I’m quite interested in social contract theory, and a ‘contract’ is something like ‘an exchange of promises’. This gives me an interest in promises and the sort of obligations that they give rise to.
Here I just want to run through some very abstract observations about how promises work, and in particular the ways that they can fail to work. I’m interested especially in whether what seems obvious to me seems similarly obvious to others.
So the first point is that the activity of ‘making a promise’ has parts, which may be separated. For instance, I might say ‘I promise to do X’, intending to make a promise to you, but discover that you’re not there and I was talking to a hat stand. On the other hand, I might say nothing, but you think I’ve promised you something, perhaps because you hear voices in your head, or because someone else tricked you.
Here the ‘production’ and ‘reception’ of the promise, respectively, are missing. My intuition is that in these cases, no obligation is produced. If I spoke to the hatstand, or you hallucinated my voice, nobody has promised anybody anything. There was a complete failure.
But there are messier cases. For instance, I may intend to promise something slightly different from what you take me to promise. Perhaps we are having an awkward conversation and you say “so, like, you’ll do that, right? promise?” and I say “yeah, sure, I promise to do that”, only to find out later that the two uses of ‘that’ were referring to different actions. Here there’s both production and reception, but a mismatch between them.
My intuition is that in such cases, a half-formed, indeterminate, obligation is produced. I have some reason to do what you thought I was promising to do, but not as much as I would, had I intended that promise; conversely I have some reason to do what I intended to promise, but not as much as I would, had you understood me. And the strength of these reasons is very unclear.
That is, my inclination is to suppose that just as the communicative facts are messy, so too the moral facts are messy. One might think that moral obligations shouldn’t be capable of being indeterminate; if morality stems from an active, perfect, divine power that would make sense. But if, in whatever way, it rests on facts in this world, then it will no more precise or orderly than those facts are.

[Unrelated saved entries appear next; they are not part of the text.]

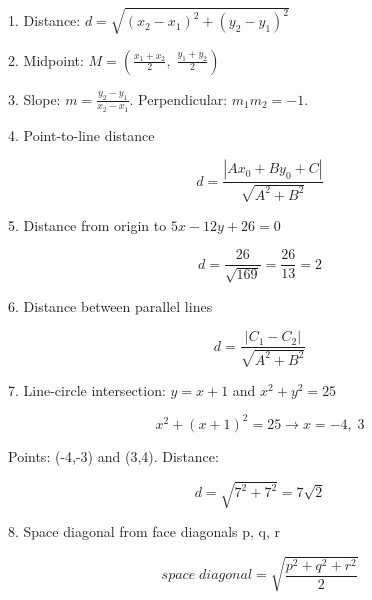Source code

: 1. Distance: $d = \sqrt{(x_2-x_1)^2+(y_2-y_1)^2}$

2. Midpoint: $M = \left(\frac{x_1+x_2}{2},\; \frac{y_1+y_2}{2}\right)$

3. Slope: $m = \frac{y_2-y_1}{x_2-x_1}$. Perpendicular: $m_1 m_2 = -1$.

4. Point-to-line distance

$$ d = \frac{|Ax_0+By_0+C|}{\sqrt{A^2+B^2}} $$

5. Distance from origin to $5x - 12y + 26 = 0$

$$ d = \frac{26}{\sqrt{169}} = \frac{26}{13} = 2 $$

6. Distance between parallel lines

$$ d = \frac{|C_1-C_2|}{\sqrt{A^2+B^2}} $$

7. Line-circle intersection: $y=x+1$ and $x^2+y^2=25$

$$ x^2+(x+1)^2=25 \rightarrow x=-4, \; 3 $$

Points: (-4,-3) and (3,4). Distance:

$$ d = \sqrt{7^2+7^2} = 7\sqrt{2} $$

8. Space diagonal from face diagonals p, q, r

$$ space \; diagonal = \sqrt{\frac{p^2+q^2+r^2}{2}} $$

A final case to consider is where there’s messiness not just between people but within people. Suppose I promise you “to sort things out”. Then later, I find myself unsure whether I have or have not fulfilled my promise, because I’m not sure exactly what actions count as sorting things out. Is there a fact of the matter about what I need to do? I think the only thing we could appeal to would be either 1) what I intended when I made the promise, or 2) what you expected when I made the promise.
But intentions and expectations can be vague or indeterminate – they can also be contradictory at times. So my obligation will inherit whatever messiness was present in my intentions or your expectations.
Note that both of these sources of indeterminacy will be especially prominent in unspoken or tacit promises and agreements: at least with the sentence “I promise to…” I have some words to guide me. But if two people commit to an agreement implicitly, by body language or euphemism, there’s a much greater risk that the obligations produced will be indeterminate.
This seems relevant to political philosophy because insofar as talk of a ‘social contract’ has any truth, insofar as there is something like reciprocal commitment in the formation or reproduction of social systems, it’s liable to be largely unspoken – even when people are led to make formal pledges or oaths, they do so against an existing social background, as already being members of a certain society.
If this is correct, then ‘social contracts’ will be highly indeterminate in their content: I may, for instance, have ‘agreed to’ certain obligations in my interactions with the Canadian state, or the London assembly, or my friends, or people in the street, but these obligations are not precise or well-defined.